Both organizations say an assessment of fuel in the water needed to be done first. Now that much of the spill has been accounted for, they say the clean-up of beaches and shoreline has begun in earnest.

Wildlife experts are also busy trying to capture and clean 30 birds, most of which were found in a pond at Vanier Park.

"Why in a pond?" said Girouard. "Well they're out in salt water, got some oil, brought it back to the pond and have been sighted by concerned citizens and in fact we've got wildlife [workers] looking at that now."

"That's not a quick capture, you don't just tell the bird come here I want to give you a shower and so the professionals are doing the things they have to, to get those birds into the clean-up process that they require."

Girouard says he expects the numbers of wildlife impacted by the spill to probably increase.

The Canadian Coast Guard says it's trying to figure out how to remove the oil-soaked boom from around the Marathassa in English Bay. (Richard Lam/CBC)

Meanwhile, crews are also trying to figure out how to remove the oil-soaked boom from around the Marathassa.

​The hull has a bath-tub ring around it. It's black oil," said Girouard.
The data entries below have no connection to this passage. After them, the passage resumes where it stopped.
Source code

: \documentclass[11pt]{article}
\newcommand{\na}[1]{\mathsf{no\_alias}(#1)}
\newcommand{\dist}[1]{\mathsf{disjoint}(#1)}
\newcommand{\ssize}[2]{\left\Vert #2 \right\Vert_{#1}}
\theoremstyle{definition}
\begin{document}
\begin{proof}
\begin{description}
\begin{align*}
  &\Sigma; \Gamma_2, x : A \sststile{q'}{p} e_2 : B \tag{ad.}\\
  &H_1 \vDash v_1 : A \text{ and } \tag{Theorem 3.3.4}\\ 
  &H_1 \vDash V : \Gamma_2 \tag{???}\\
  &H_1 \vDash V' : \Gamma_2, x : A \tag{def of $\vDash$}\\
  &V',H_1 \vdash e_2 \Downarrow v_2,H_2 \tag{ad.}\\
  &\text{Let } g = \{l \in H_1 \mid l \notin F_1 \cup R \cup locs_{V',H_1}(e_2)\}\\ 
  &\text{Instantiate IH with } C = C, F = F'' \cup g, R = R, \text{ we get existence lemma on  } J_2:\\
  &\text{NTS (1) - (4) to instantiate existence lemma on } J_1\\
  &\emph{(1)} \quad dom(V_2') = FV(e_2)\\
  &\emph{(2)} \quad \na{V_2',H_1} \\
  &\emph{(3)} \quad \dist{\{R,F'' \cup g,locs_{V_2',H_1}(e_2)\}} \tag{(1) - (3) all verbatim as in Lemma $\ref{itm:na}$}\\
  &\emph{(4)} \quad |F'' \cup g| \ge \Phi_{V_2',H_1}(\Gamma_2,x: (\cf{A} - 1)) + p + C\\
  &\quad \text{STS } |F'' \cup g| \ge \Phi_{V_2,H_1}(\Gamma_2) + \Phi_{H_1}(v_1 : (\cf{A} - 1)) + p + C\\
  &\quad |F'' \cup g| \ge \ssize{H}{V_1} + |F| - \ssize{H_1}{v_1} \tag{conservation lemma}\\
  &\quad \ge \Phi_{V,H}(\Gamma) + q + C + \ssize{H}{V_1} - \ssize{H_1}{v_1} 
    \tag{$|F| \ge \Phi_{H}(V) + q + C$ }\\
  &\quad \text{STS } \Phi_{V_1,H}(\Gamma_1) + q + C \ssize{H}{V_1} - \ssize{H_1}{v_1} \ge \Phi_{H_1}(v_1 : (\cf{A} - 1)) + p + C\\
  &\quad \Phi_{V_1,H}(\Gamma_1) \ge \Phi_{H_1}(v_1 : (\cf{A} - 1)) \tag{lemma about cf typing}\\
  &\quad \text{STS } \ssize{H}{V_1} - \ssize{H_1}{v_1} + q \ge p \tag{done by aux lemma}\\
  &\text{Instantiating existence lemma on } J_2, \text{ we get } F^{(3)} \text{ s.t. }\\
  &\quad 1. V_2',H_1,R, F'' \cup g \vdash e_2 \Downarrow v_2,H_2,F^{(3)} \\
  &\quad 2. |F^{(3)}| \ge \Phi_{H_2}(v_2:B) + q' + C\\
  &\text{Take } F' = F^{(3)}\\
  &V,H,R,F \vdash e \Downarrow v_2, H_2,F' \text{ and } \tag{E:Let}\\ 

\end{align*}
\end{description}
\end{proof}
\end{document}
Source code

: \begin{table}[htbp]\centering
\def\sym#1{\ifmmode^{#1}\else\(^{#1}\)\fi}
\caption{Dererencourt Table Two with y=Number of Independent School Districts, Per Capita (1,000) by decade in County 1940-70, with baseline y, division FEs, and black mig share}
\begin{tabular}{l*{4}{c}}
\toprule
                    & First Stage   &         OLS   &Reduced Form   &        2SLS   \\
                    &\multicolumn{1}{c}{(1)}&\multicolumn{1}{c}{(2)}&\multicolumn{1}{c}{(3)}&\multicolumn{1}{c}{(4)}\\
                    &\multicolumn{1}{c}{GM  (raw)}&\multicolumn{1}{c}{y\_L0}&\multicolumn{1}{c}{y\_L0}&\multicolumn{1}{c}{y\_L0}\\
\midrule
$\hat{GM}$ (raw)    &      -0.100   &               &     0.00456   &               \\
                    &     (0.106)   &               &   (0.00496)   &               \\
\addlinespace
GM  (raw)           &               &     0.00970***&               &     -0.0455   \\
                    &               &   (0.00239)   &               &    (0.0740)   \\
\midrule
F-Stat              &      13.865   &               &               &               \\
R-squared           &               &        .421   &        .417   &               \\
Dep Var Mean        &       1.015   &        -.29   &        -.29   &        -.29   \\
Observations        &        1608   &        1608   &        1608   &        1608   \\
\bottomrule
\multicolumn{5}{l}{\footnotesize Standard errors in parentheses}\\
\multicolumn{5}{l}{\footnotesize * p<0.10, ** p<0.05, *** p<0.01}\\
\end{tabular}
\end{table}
"She remains wrapped in what is now a soiled boom and we're going through the process of looking at that site, the hull, the boom...as the wind comes along there is actually oil that comes off that boom and moves along."

The Coast Guard and its partner agencies are also considering the use of divers or submersibles to search for bunker fuel that may have sunk in English Bay.

The Coast Guard and the City of Vancouver are asking the public to allow professionals to conduct the cleanup, but do want residents to report oil or affected wildlife they find.